Le Joker, pire ennemi de Batman, est un pur terroriste et ses actes de cruauté sont un moyen pour les comics de dénoncer l’horreur des meurtres de milliers d’innocents. C’est là la nouvelle portée des super-héros, promouvoir la raison face à l’obsession de puissance, invoquant le rôle de Dieu comme puissance suprême, supérieure à celle de tout homme, aussi augmenté soit-il.

 

L’idéologie du « bien penser » américain, levier d’influence

Auprès des éléments étudiés ci-dessus, il est relativement simple d’observer que les super-héros et la diffusion de leurs aventures sont des leviers d’influence pour l’image véhiculée du « bien penser ». En effet, malgré leurs doutes, plus approfondis qu’avant, et leurs personnalités plus construites et plus sombres que leurs semblables cinquante ans plus tôt, le super-héros reste toujours dans son prisme premier : vaincre les méchants et sauver le monde. Produits de l’industrie culturelle américaine, ils promeuvent cette idée selon laquelle les États-Unis sont cette puissance hégémonique qui est la seule à avoir la capacité de sauver le monde, puit des techniques scientifiques et technologiques les plus avancées.  La volonté des comics reste tout de même la même depuis leur création, celle d’illustrer les tendances d’une époque.
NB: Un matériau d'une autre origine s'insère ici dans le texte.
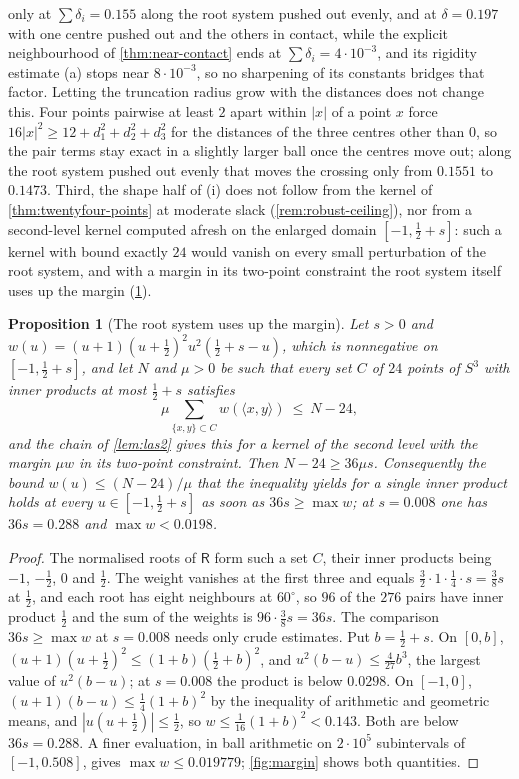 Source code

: \documentclass[11pt,reqno]{amsart}
\renewcommand{\_}{\origunderscore\allowbreak}
\numberwithin{equation}{section}
\theoremstyle{plain}
\newtheorem{prop}[thm]{Proposition}
\theoremstyle{definition}
\theoremstyle{remark}
\newcommand{\Rt}{\mathsf{R}}                 %
\begin{document}
only at $\sum\delta_i=0.155$ along the root system pushed out evenly, and
at $\delta=0.197$ with one centre pushed out and the others in contact,
while the explicit neighbourhood of \cref{thm:near-contact} ends at
$\sum\delta_i=4\cdot10^{-3}$, and its rigidity estimate (a) stops near
$8\cdot10^{-3}$, so no sharpening of its constants bridges that factor. Letting the truncation radius grow with the distances does
not change this. Four points pairwise at least $2$ apart within $|x|$ of a
point $x$ force $16|x|^2\ge12+d_1^2+d_2^2+d_3^2$ for the distances of the
three centres other than $0$, so the pair terms stay exact in a slightly
larger ball once the centres move out; along the root system pushed out
evenly that moves the crossing only from $0.1551$ to $0.1473$.
Third, the shape half of (i) does not follow from the kernel of
\cref{thm:twentyfour-points} at moderate slack (\cref{rem:robust-ceiling}),
nor from a second-level kernel computed afresh on the enlarged domain
$[-1,\tfrac12+s]$: such a kernel with bound exactly $24$ would vanish on
every small perturbation of the root system, and with a margin in its
two-point constraint the root system itself uses up the margin
(\cref{prop:margin-floor}).

\begin{prop}[The root system uses up the margin]\label{prop:margin-floor}
Let $s>0$ and $w(u)=(u+1)(u+\tfrac12)^2u^2(\tfrac12+s-u)$, which is
nonnegative on $[-1,\tfrac12+s]$, and let $N$ and $\mu>0$ be such that
every set $C$ of $24$ points of $S^3$ with inner products at most
$\tfrac12+s$ satisfies
\[
  \mu\sum_{\{x,y\}\subset C}w(\langle x,y\rangle)\ \le\ N-24 ,
\]
and the chain of \cref{lem:las2} gives this for a kernel of the
second level with the margin $\mu w$ in its two-point constraint. Then
$N-24\ge36\mu s$. Consequently the bound $w(u)\le(N-24)/\mu$ that the
inequality yields for a single inner product holds at every
$u\in[-1,\tfrac12+s]$ as soon as $36s\ge\max w$; at $s=0.008$ one has
$36s=0.288$ and $\max w<0.0198$.
\end{prop}

\begin{proof}
The normalised roots of $\Rt$ form such a set $C$, their inner products
being $-1$, $-\tfrac12$, $0$ and $\tfrac12$. The weight vanishes at the
first three and equals $\tfrac32\cdot1\cdot\tfrac14\cdot s=\tfrac38s$ at
$\tfrac12$, and each root has eight neighbours at $60^\circ$, so $96$ of
the $276$ pairs have inner product $\tfrac12$ and the sum of the weights
is $96\cdot\tfrac38s=36s$. The comparison $36s\ge\max w$ at $s=0.008$
needs only crude estimates. Put $b=\frac12+s$. On $[0,b]$,
$(u+1)(u+\frac12)^2\le(1+b)(\frac12+b)^2$, and $u^2(b-u)\le\frac4{27}b^3$,
the largest value of $u^2(b-u)$; at $s=0.008$ the product is below
$0.0298$. On $[-1,0]$, $(u+1)(b-u)\le\frac14(1+b)^2$ by the inequality of
arithmetic and geometric means, and $|u(u+\frac12)|\le\frac12$, so
$w\le\frac1{16}(1+b)^2<0.143$. Both are below $36s=0.288$. A finer
evaluation, in ball arithmetic on $2\cdot10^5$ subintervals of
$[-1,0.508]$, gives $\max w\le0.019779$; \cref{fig:margin} shows both
quantities.
\end{proof}
\end{document}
Les comics des années 2010 reflètent plusieurs points : l’angoisse de l’avenir, le culte du progrès, l’individualisme, le refus d’accepter le monde tel qu’il est, ou encore l’élitisme. Ces angoisses telles qu’elles sont présentées véhiculent un bon sentiment de vouloir mener le monde à bien mais souligne aussi la mise à l’écart de ces « vilains » qui luttent contre l’ordre établi, les super « gentils » défendant l’idéologie de protéger le monde tel qu’il est, amenant parfois la volonté de réformer au nom du progrès.


Les Super-héros pour les nuls, Eric Delbecque, 2016, Editions First..

[1] Les Illuminati sont : Iron Man, Docteur Strange, Namor, Mr Fantastic, le Fauve, Flèche Noire, et Hulk.